0

In the following code, I can use avx2 to count the number of 1 bits in each position separately 16 bits at a time, but there are 4 missing instructions on the lines labelled loadLow16. I need an instruction that loads a 16 bit value and puts it in each 16 bits of the avx2 register (16 times). Is there an instruction to do this, or is there a better way to do this?

void countHistBits4(const uint64_t p[], uint32_t n, uint32_t hist[64]) {
  uint16_t masks[16] = {1, 1<<1, 1<<2, 1<<3, 1<<4, 1<<5, 1<<6, 1<<7,
            1<<8, 1<<9, 1<<10, 1<<11, 1<<12, 1<<13, 1<<14, 1<<16};
    __m256i mask = _mm256_load_si256((__m256*)masks);
    __m256i count1 = _mm256_setzero_si256();
    __m256i count2 = _mm256_setzero_si256();
    __m256i count3 = _mm256_setzero_si256();
    __m256i count4 = _mm256_setzero_si256();
    for (uint32_t i = 0; i < n; i++) {
      __m256i v1 = loadLow16(p[i] & 0xFFFF);
      __m256i v2 = loadLow16((p[i] >> 16) & 0xFFFF);
      __m256i v3 = loadLow16((p[i] >> 32) & 0xFFFF);
      __m256i v4 = loadLow16((p[i] >> 48) & 0xFFFF);
      v1 = _mm256_and_si256(v1, mask);
      count1 = _mm256_adds_epi16 (count1, vals);
      v2 = _mm256_and_si256(v2, mask);
      count2 = _mm256_adds_epi16 (count2, vals);
      v3 = _mm256_and_si256(v3, mask);
      count3 = _mm256_adds_epi16 (count3, vals);
      v4 = _mm256_and_si256(v4, mask);
      count4 = _mm256_adds_epi16 (count4, vals);
    }
}
Peter Cordes
  • 328,167
  • 45
  • 605
  • 847
Dov
  • 8,000
  • 8
  • 46
  • 75
  • 1
    _mm256_set1_epi16 – jbapple Jun 19 '21 at 14:13
  • 1
    `vpbroadcastw` works with a memory or xmm source. https://www.felixcloutier.com/x86/vpbroadcastb:vpbroadcastw:vpbroadcastd:vpbroadcastq – Peter Cordes Jun 19 '21 at 14:33
  • 1
    Also, see https://github.com/mklarqvist/positional-popcount for efficient SIMD positional-popcount, especially over arrays with multiple vectors of data, for chunk sizes including 16-bit.
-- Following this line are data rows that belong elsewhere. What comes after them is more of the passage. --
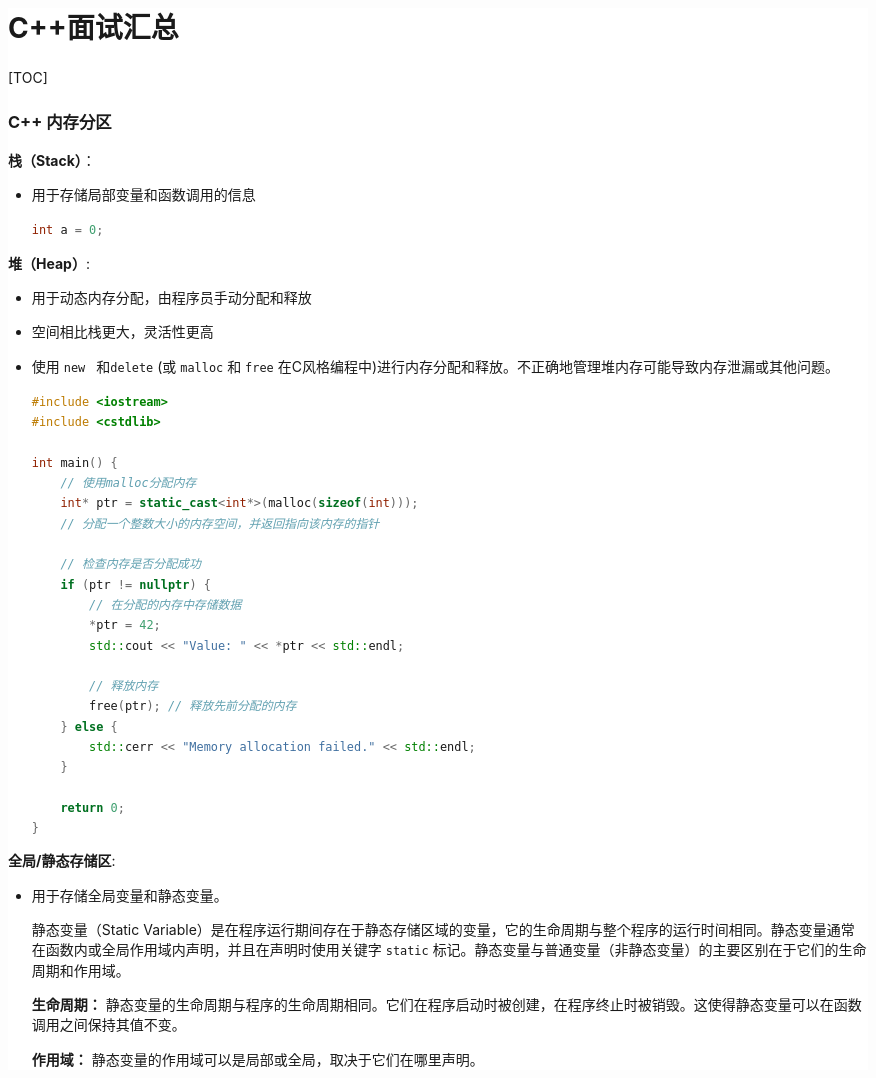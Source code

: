 # C++面试汇总

[TOC]

### C++ 内存分区

**栈（Stack）**：

-   用于存储局部变量和函数调用的信息

    ```c++
    int a = 0;
    ```

**堆（Heap）**:  

-   用于动态内存分配，由程序员手动分配和释放

-   空间相比栈更大，灵活性更高

-   使用 `new ` 和`delete` (或 `malloc` 和  `free` 在C风格编程中)进行内存分配和释放。不正确地管理堆内存可能导致内存泄漏或其他问题。

    ```c++
    #include <iostream>
    #include <cstdlib>
    
    int main() {
        // 使用malloc分配内存
        int* ptr = static_cast<int*>(malloc(sizeof(int))); 
        // 分配一个整数大小的内存空间，并返回指向该内存的指针
    
        // 检查内存是否分配成功
        if (ptr != nullptr) {
            // 在分配的内存中存储数据
            *ptr = 42;
            std::cout << "Value: " << *ptr << std::endl;
    
            // 释放内存
            free(ptr); // 释放先前分配的内存
        } else {
            std::cerr << "Memory allocation failed." << std::endl;
        }
    
        return 0;
    }
    ```

**全局/静态存储区**:  

-   用于存储全局变量和静态变量。

    静态变量（Static Variable）是在程序运行期间存在于静态存储区域的变量，它的生命周期与整个程序的运行时间相同。静态变量通常在函数内或全局作用域内声明，并且在声明时使用关键字 `static` 标记。静态变量与普通变量（非静态变量）的主要区别在于它们的生命周期和作用域。

    **生命周期：** 静态变量的生命周期与程序的生命周期相同。它们在程序启动时被创建，在程序终止时被销毁。这使得静态变量可以在函数调用之间保持其值不变。

    **作用域：** 静态变量的作用域可以是局部或全局，取决于它们在哪里声明。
It's possible to do somewhat better than this by maintaining higher information density (not masking down to only 0 / 1 at the bottom of a 16-bit element), meaning you get more work out of each element. – Peter Cordes Jun 19 '21 at 14:34
  • 1
    Also, you'd need a variable-count shift before the `adds` for this to really work; for example the `1<<15` mask (which you typoed as `1<<16` which overflows a uint16_t), will produce a `0` or `1<<15`. Adding two of those will signed-saturate to `0x8000` (-INT16_MIN), i.e. the masked original value, so you can't usefully add at all for that top element, without a shift! – Peter Cordes Jun 19 '21 at 14:42
  • Possible duplicates for the position popcount part: [AVX2 column population count algorithm over each bit-column separately](https://stackoverflow.com/q/58486138) / [Count each bit-position separately over many 64-bit bitmasks, with AVX but not AVX2](https://stackoverflow.com/q/55081525) . But I haven't looked to see if using techniques that work for 64 separate counts are appropriate / optimal for 16 separate counts- certainly you could just add 4 counts down to 1 to get 16-bit positional from 64-bit. But probably best to look at that github link. – Peter Cordes Jun 19 '21 at 14:49

1 Answers1

3

For your overall positional-popcount problem, see https://github.com/mklarqvist/positional-popcount for heavily optimized implementations, which are also correct unlike this, which you obviously haven't had time to debug yet since you were missing a building block. Adding multiple x & (1<<15) results in an int16_t element is going to saturate right away, so you'd need something, perhaps a variable-count shift or a compare like x & mask == mask. Or probably better a total redesign: Related SO Q&As:


The title question: broadcast a uint16_t

The instruction is vpbroadcastw. It works with a memory or xmm source. On Intel CPUs, it decodes to a load and a shuffle (port 5) uop, unlike 32, 64, or 128-bit broadcasts which are handled purely in the load port.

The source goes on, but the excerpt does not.